The output must match the entries below exactly, with pictures removed.

Data extracted from a collection:
· · · ·
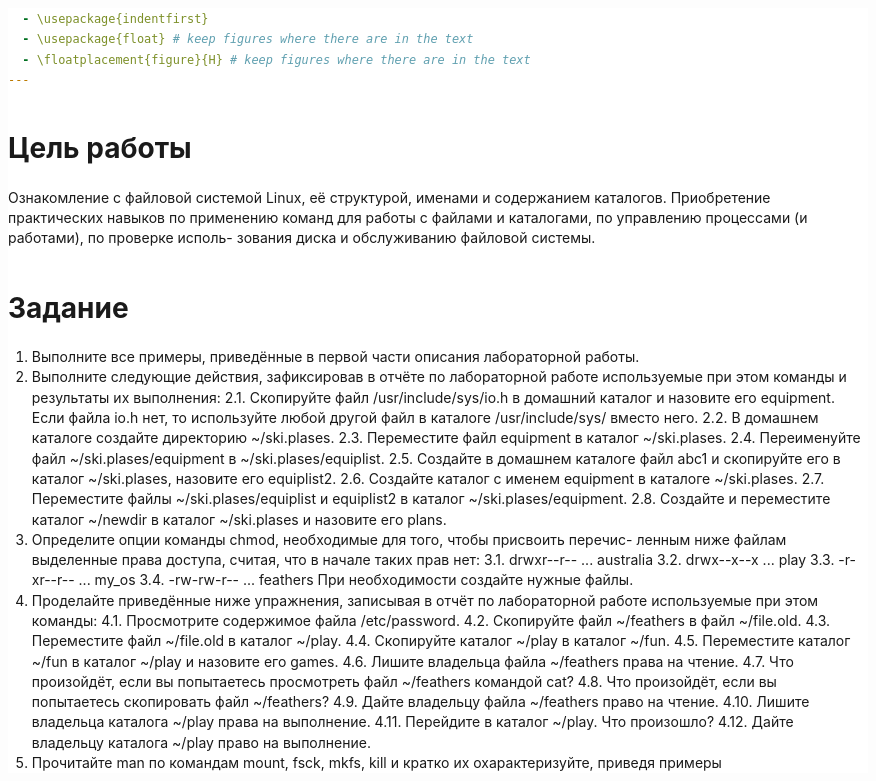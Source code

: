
 ```yaml
  - \usepackage{indentfirst}
  - \usepackage{float} # keep figures where there are in the text
  - \floatplacement{figure}{H} # keep figures where there are in the text
---
```


# Цель работы

Ознакомление с файловой системой Linux, её структурой, именами и содержанием
каталогов. Приобретение практических навыков по применению команд для работы
с файлами и каталогами, по управлению процессами (и работами), по проверке исполь-
зования диска и обслуживанию файловой системы.

# Задание

1. Выполните все примеры, приведённые в первой части описания лабораторной работы.
2. Выполните следующие действия, зафиксировав в отчёте по лабораторной работе
используемые при этом команды и результаты их выполнения:
2.1. Скопируйте файл /usr/include/sys/io.h в домашний каталог и назовите его
equipment. Если файла io.h нет, то используйте любой другой файл в каталоге
/usr/include/sys/ вместо него.
2.2. В домашнем каталоге создайте директорию ~/ski.plases.
2.3. Переместите файл equipment в каталог ~/ski.plases.
2.4. Переименуйте файл ~/ski.plases/equipment в ~/ski.plases/equiplist.
2.5. Создайте в домашнем каталоге файл abc1 и скопируйте его в каталог
~/ski.plases, назовите его equiplist2.
2.6. Создайте каталог с именем equipment в каталоге ~/ski.plases.
2.7. Переместите файлы ~/ski.plases/equiplist и equiplist2 в каталог
~/ski.plases/equipment.
2.8. Создайте и переместите каталог ~/newdir в каталог ~/ski.plases и назовите
его plans.
3. Определите опции команды chmod, необходимые для того, чтобы присвоить перечис-
ленным ниже файлам выделенные права доступа, считая, что в начале таких прав
нет:
3.1. drwxr--r-- ... australia
3.2. drwx--x--x ... play
3.3. -r-xr--r-- ... my_os
3.4. -rw-rw-r-- ... feathers
При необходимости создайте нужные файлы.
4. Проделайте приведённые ниже упражнения, записывая в отчёт по лабораторной
работе используемые при этом команды:
4.1. Просмотрите содержимое файла /etc/password.
4.2. Скопируйте файл ~/feathers в файл ~/file.old.
4.3. Переместите файл ~/file.old в каталог ~/play.
4.4. Скопируйте каталог ~/play в каталог ~/fun.
4.5. Переместите каталог ~/fun в каталог ~/play и назовите его games.
4.6. Лишите владельца файла ~/feathers права на чтение.
4.7. Что произойдёт, если вы попытаетесь просмотреть файл ~/feathers командой
cat?
4.8. Что произойдёт, если вы попытаетесь скопировать файл ~/feathers?
4.9. Дайте владельцу файла ~/feathers право на чтение.
4.10. Лишите владельца каталога ~/play права на выполнение.
4.11. Перейдите в каталог ~/play. Что произошло?
4.12. Дайте владельцу каталога ~/play право на выполнение.
5. Прочитайте man по командам mount, fsck, mkfs, kill и кратко их охарактеризуйте,
приведя примеры
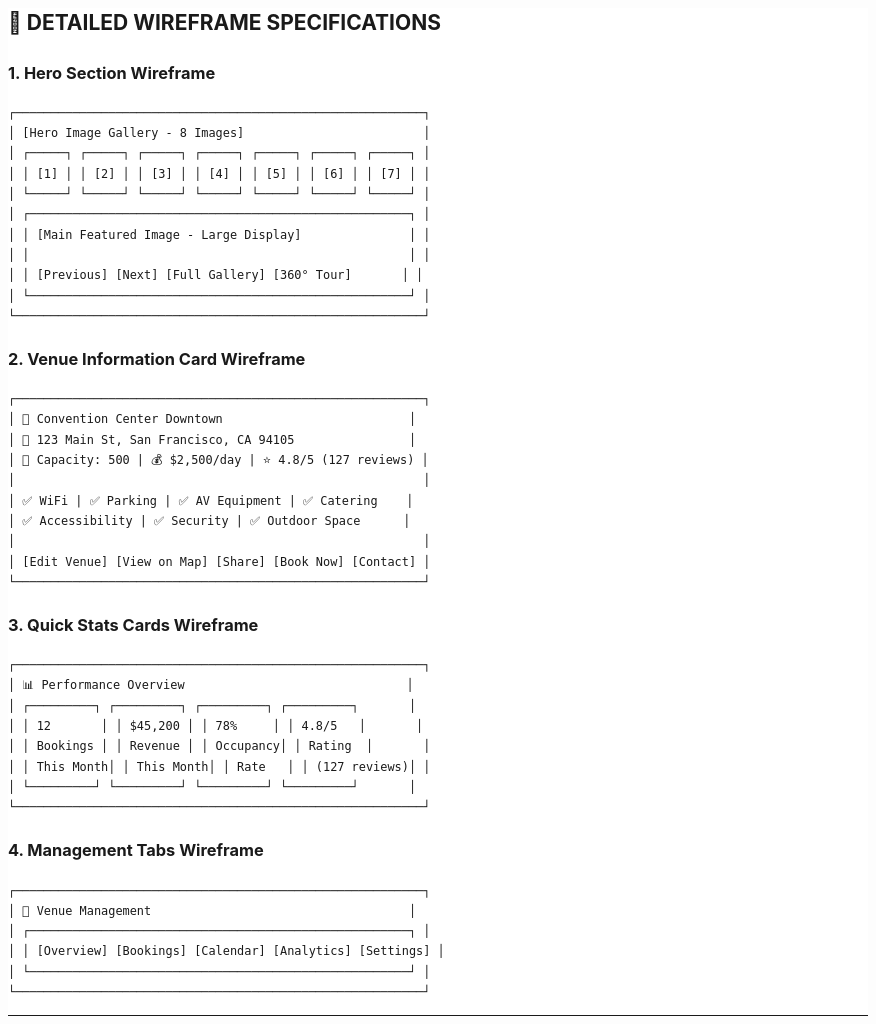 
## 🎨 **DETAILED WIREFRAME SPECIFICATIONS**

### **1. Hero Section Wireframe**
```
┌─────────────────────────────────────────────────────────┐
│ [Hero Image Gallery - 8 Images]                         │
│ ┌─────┐ ┌─────┐ ┌─────┐ ┌─────┐ ┌─────┐ ┌─────┐ ┌─────┐ │
│ │ [1] │ │ [2] │ │ [3] │ │ [4] │ │ [5] │ │ [6] │ │ [7] │ │
│ └─────┘ └─────┘ └─────┘ └─────┘ └─────┘ └─────┘ └─────┘ │
│ ┌─────────────────────────────────────────────────────┐ │
│ │ [Main Featured Image - Large Display]               │ │
│ │                                                     │ │
│ │ [Previous] [Next] [Full Gallery] [360° Tour]       │ │
│ └─────────────────────────────────────────────────────┘ │
└─────────────────────────────────────────────────────────┘
```

### **2. Venue Information Card Wireframe**
```
┌─────────────────────────────────────────────────────────┐
│ 🏢 Convention Center Downtown                          │
│ 📍 123 Main St, San Francisco, CA 94105                │
│ 👥 Capacity: 500 | 💰 $2,500/day | ⭐ 4.8/5 (127 reviews) │
│                                                         │
│ ✅ WiFi | ✅ Parking | ✅ AV Equipment | ✅ Catering    │
│ ✅ Accessibility | ✅ Security | ✅ Outdoor Space      │
│                                                         │
│ [Edit Venue] [View on Map] [Share] [Book Now] [Contact] │
└─────────────────────────────────────────────────────────┘
```

### **3. Quick Stats Cards Wireframe**
```
┌─────────────────────────────────────────────────────────┐
│ 📊 Performance Overview                               │
│ ┌─────────┐ ┌─────────┐ ┌─────────┐ ┌─────────┐       │
│ │ 12       │ │ $45,200 │ │ 78%     │ │ 4.8/5   │       │
│ │ Bookings │ │ Revenue │ │ Occupancy│ │ Rating  │       │
│ │ This Month│ │ This Month│ │ Rate   │ │ (127 reviews)│ │
│ └─────────┘ └─────────┘ └─────────┘ └─────────┘       │
└─────────────────────────────────────────────────────────┘
```

### **4. Management Tabs Wireframe**
```
┌─────────────────────────────────────────────────────────┐
│ 🎯 Venue Management                                    │
│ ┌─────────────────────────────────────────────────────┐ │
│ │ [Overview] [Bookings] [Calendar] [Analytics] [Settings] │
│ └─────────────────────────────────────────────────────┘ │
└─────────────────────────────────────────────────────────┘
```

---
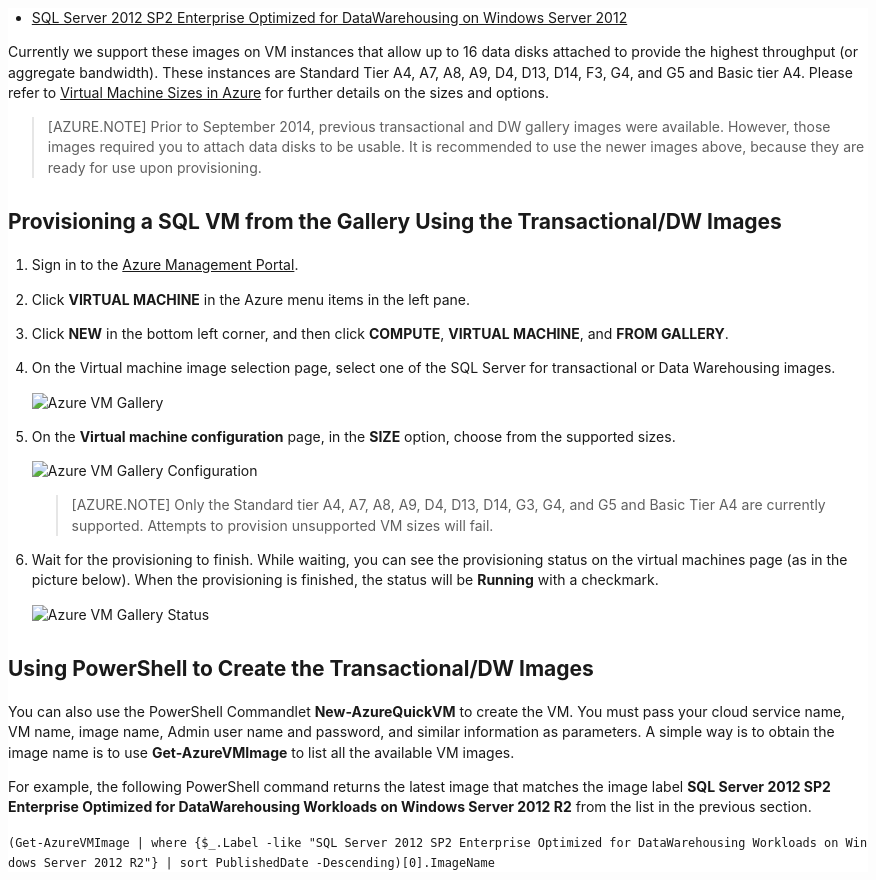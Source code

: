 - [SQL Server 2012 SP2 Enterprise Optimized for DataWarehousing on Windows Server 2012](http://azure.microsoft.com/marketplace/partners/microsoft/sqlserver2012sp2datawarehousingworkloadswindowsserver2012/)

Currently we support these images on VM instances that allow up to 16 data disks attached to provide the highest throughput (or aggregate bandwidth). These instances are Standard Tier A4, A7, A8, A9, D4, D13, D14, F3, G4, and G5 and Basic tier A4. Please refer to [Virtual Machine Sizes in Azure](virtual-machines-size-specs.md) for further details on the sizes and options.

>[AZURE.NOTE] Prior to September 2014, previous transactional and DW gallery images were available. However, those images required you to attach data disks to be usable. It is recommended to use the newer images above, because they are ready for use upon provisioning.

## Provisioning a SQL VM from the Gallery Using the Transactional/DW Images

1. Sign in to the [Azure Management Portal](http://manage.windowsazure.com/).

1. Click **VIRTUAL MACHINE** in the Azure menu items in the left pane.

1. Click **NEW** in the bottom left corner, and then click **COMPUTE**, **VIRTUAL MACHINE**, and **FROM GALLERY**.

1. On the Virtual machine image selection page, select one of the SQL Server for transactional or Data Warehousing images.

	![Azure VM Gallery](./media/virtual-machines-sql-server-dw-and-oltp-workloads/IC814362.png)

1. On the **Virtual machine configuration** page, in the **SIZE** option, choose from the supported sizes.

	![Azure VM Gallery Configuration](./media/virtual-machines-sql-server-dw-and-oltp-workloads/IC814363.png)

	>[AZURE.NOTE] Only the Standard tier A4, A7, A8, A9, D4, D13, D14, G3, G4, and G5 and Basic Tier A4 are currently supported. Attempts to provision unsupported VM sizes will fail.

1. Wait for the provisioning to finish. While waiting, you can see the provisioning status on the virtual machines page (as in the picture below). When the provisioning is finished, the status will be **Running** with a checkmark.

	![Azure VM Gallery Status](./media/virtual-machines-sql-server-dw-and-oltp-workloads/IC814364.png)

## Using PowerShell to Create the Transactional/DW Images

You can also use the PowerShell Commandlet **New-AzureQuickVM** to create the VM. You must pass your cloud service name, VM name, image name, Admin user name and password, and similar information as parameters. A simple way is to obtain the image name is to use **Get-AzureVMImage** to list all the available VM images.

For example, the following PowerShell command returns the latest image that matches the image label **SQL Server 2012 SP2 Enterprise Optimized for DataWarehousing Workloads on Windows Server 2012 R2** from the list in the previous section.

	(Get-AzureVMImage | where {$_.Label -like "SQL Server 2012 SP2 Enterprise Optimized for DataWarehousing Workloads on Windows Server 2012 R2"} | sort PublishedDate -Descending)[0].ImageName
· · · ·
EXERCISE SOLUTION:
Source code

:
 ```yaml
  - \usepackage{indentfirst}
  - \usepackage{float} # keep figures where there are in the text
  - \floatplacement{figure}{H} # keep figures where there are in the text
---
```


# Цель работы

Ознакомление с файловой системой Linux, её структурой, именами и содержанием
каталогов. Приобретение практических навыков по применению команд для работы
с файлами и каталогами, по управлению процессами (и работами), по проверке исполь-
зования диска и обслуживанию файловой системы.

# Задание

1. Выполните все примеры, приведённые в первой части описания лабораторной работы.
2. Выполните следующие действия, зафиксировав в отчёте по лабораторной работе
используемые при этом команды и результаты их выполнения:
2.1. Скопируйте файл /usr/include/sys/io.h в домашний каталог и назовите его
equipment. Если файла io.h нет, то используйте любой другой файл в каталоге
/usr/include/sys/ вместо него.
2.2. В домашнем каталоге создайте директорию ~/ski.plases.
2.3. Переместите файл equipment в каталог ~/ski.plases.
2.4. Переименуйте файл ~/ski.plases/equipment в ~/ski.plases/equiplist.
2.5. Создайте в домашнем каталоге файл abc1 и скопируйте его в каталог
~/ski.plases, назовите его equiplist2.
2.6. Создайте каталог с именем equipment в каталоге ~/ski.plases.
2.7. Переместите файлы ~/ski.plases/equiplist и equiplist2 в каталог
~/ski.plases/equipment.
2.8. Создайте и переместите каталог ~/newdir в каталог ~/ski.plases и назовите
его plans.
3. Определите опции команды chmod, необходимые для того, чтобы присвоить перечис-
ленным ниже файлам выделенные права доступа, считая, что в начале таких прав
нет:
3.1. drwxr--r-- ... australia
3.2. drwx--x--x ... play
3.3. -r-xr--r-- ... my_os
3.4. -rw-rw-r-- ... feathers
При необходимости создайте нужные файлы.
4. Проделайте приведённые ниже упражнения, записывая в отчёт по лабораторной
работе используемые при этом команды:
4.1. Просмотрите содержимое файла /etc/password.
4.2. Скопируйте файл ~/feathers в файл ~/file.old.
4.3. Переместите файл ~/file.old в каталог ~/play.
4.4. Скопируйте каталог ~/play в каталог ~/fun.
4.5. Переместите каталог ~/fun в каталог ~/play и назовите его games.
4.6. Лишите владельца файла ~/feathers права на чтение.
4.7. Что произойдёт, если вы попытаетесь просмотреть файл ~/feathers командой
cat?
4.8. Что произойдёт, если вы попытаетесь скопировать файл ~/feathers?
4.9. Дайте владельцу файла ~/feathers право на чтение.
4.10. Лишите владельца каталога ~/play права на выполнение.
4.11. Перейдите в каталог ~/play. Что произошло?
4.12. Дайте владельцу каталога ~/play право на выполнение.
5. Прочитайте man по командам mount, fsck, mkfs, kill и кратко их охарактеризуйте,
приведя примеры
## 🎨 **DETAILED WIREFRAME SPECIFICATIONS**

### **1. Hero Section Wireframe**
```
┌─────────────────────────────────────────────────────────┐
│ [Hero Image Gallery - 8 Images]                         │
│ ┌─────┐ ┌─────┐ ┌─────┐ ┌─────┐ ┌─────┐ ┌─────┐ ┌─────┐ │
│ │ [1] │ │ [2] │ │ [3] │ │ [4] │ │ [5] │ │ [6] │ │ [7] │ │
│ └─────┘ └─────┘ └─────┘ └─────┘ └─────┘ └─────┘ └─────┘ │
│ ┌─────────────────────────────────────────────────────┐ │
│ │ [Main Featured Image - Large Display]               │ │
│ │                                                     │ │
│ │ [Previous] [Next] [Full Gallery] [360° Tour]       │ │
│ └─────────────────────────────────────────────────────┘ │
└─────────────────────────────────────────────────────────┘
```

### **2. Venue Information Card Wireframe**
```
┌─────────────────────────────────────────────────────────┐
│ 🏢 Convention Center Downtown                          │
│ 📍 123 Main St, San Francisco, CA 94105                │
│ 👥 Capacity: 500 | 💰 $2,500/day | ⭐ 4.8/5 (127 reviews) │
│                                                         │
│ ✅ WiFi | ✅ Parking | ✅ AV Equipment | ✅ Catering    │
│ ✅ Accessibility | ✅ Security | ✅ Outdoor Space      │
│                                                         │
│ [Edit Venue] [View on Map] [Share] [Book Now] [Contact] │
└─────────────────────────────────────────────────────────┘
```

### **3. Quick Stats Cards Wireframe**
```
┌─────────────────────────────────────────────────────────┐
│ 📊 Performance Overview                               │
│ ┌─────────┐ ┌─────────┐ ┌─────────┐ ┌─────────┐       │
│ │ 12       │ │ $45,200 │ │ 78%     │ │ 4.8/5   │       │
│ │ Bookings │ │ Revenue │ │ Occupancy│ │ Rating  │       │
│ │ This Month│ │ This Month│ │ Rate   │ │ (127 reviews)│ │
│ └─────────┘ └─────────┘ └─────────┘ └─────────┘       │
└─────────────────────────────────────────────────────────┘
```

### **4. Management Tabs Wireframe**
```
┌─────────────────────────────────────────────────────────┐
│ 🎯 Venue Management                                    │
│ ┌─────────────────────────────────────────────────────┐ │
│ │ [Overview] [Bookings] [Calendar] [Analytics] [Settings] │
│ └─────────────────────────────────────────────────────┘ │
└─────────────────────────────────────────────────────────┘
```

---
Source code

: - [SQL Server 2012 SP2 Enterprise Optimized for DataWarehousing on Windows Server 2012](http://azure.microsoft.com/marketplace/partners/microsoft/sqlserver2012sp2datawarehousingworkloadswindowsserver2012/)

Currently we support these images on VM instances that allow up to 16 data disks attached to provide the highest throughput (or aggregate bandwidth). These instances are Standard Tier A4, A7, A8, A9, D4, D13, D14, F3, G4, and G5 and Basic tier A4. Please refer to [Virtual Machine Sizes in Azure](virtual-machines-size-specs.md) for further details on the sizes and options.

>[AZURE.NOTE] Prior to September 2014, previous transactional and DW gallery images were available. However, those images required you to attach data disks to be usable. It is recommended to use the newer images above, because they are ready for use upon provisioning.

## Provisioning a SQL VM from the Gallery Using the Transactional/DW Images

1. Sign in to the [Azure Management Portal](http://manage.windowsazure.com/).

1. Click **VIRTUAL MACHINE** in the Azure menu items in the left pane.

1. Click **NEW** in the bottom left corner, and then click **COMPUTE**, **VIRTUAL MACHINE**, and **FROM GALLERY**.

1. On the Virtual machine image selection page, select one of the SQL Server for transactional or Data Warehousing images.

	![Azure VM Gallery](./media/virtual-machines-sql-server-dw-and-oltp-workloads/IC814362.png)

1. On the **Virtual machine configuration** page, in the **SIZE** option, choose from the supported sizes.

	![Azure VM Gallery Configuration](./media/virtual-machines-sql-server-dw-and-oltp-workloads/IC814363.png)

	>[AZURE.NOTE] Only the Standard tier A4, A7, A8, A9, D4, D13, D14, G3, G4, and G5 and Basic Tier A4 are currently supported. Attempts to provision unsupported VM sizes will fail.

1. Wait for the provisioning to finish. While waiting, you can see the provisioning status on the virtual machines page (as in the picture below). When the provisioning is finished, the status will be **Running** with a checkmark.

	![Azure VM Gallery Status](./media/virtual-machines-sql-server-dw-and-oltp-workloads/IC814364.png)

## Using PowerShell to Create the Transactional/DW Images

You can also use the PowerShell Commandlet **New-AzureQuickVM** to create the VM. You must pass your cloud service name, VM name, image name, Admin user name and password, and similar information as parameters. A simple way is to obtain the image name is to use **Get-AzureVMImage** to list all the available VM images.

For example, the following PowerShell command returns the latest image that matches the image label **SQL Server 2012 SP2 Enterprise Optimized for DataWarehousing Workloads on Windows Server 2012 R2** from the list in the previous section.

	(Get-AzureVMImage | where {$_.Label -like "SQL Server 2012 SP2 Enterprise Optimized for DataWarehousing Workloads on Windows Server 2012 R2"} | sort PublishedDate -Descending)[0].ImageName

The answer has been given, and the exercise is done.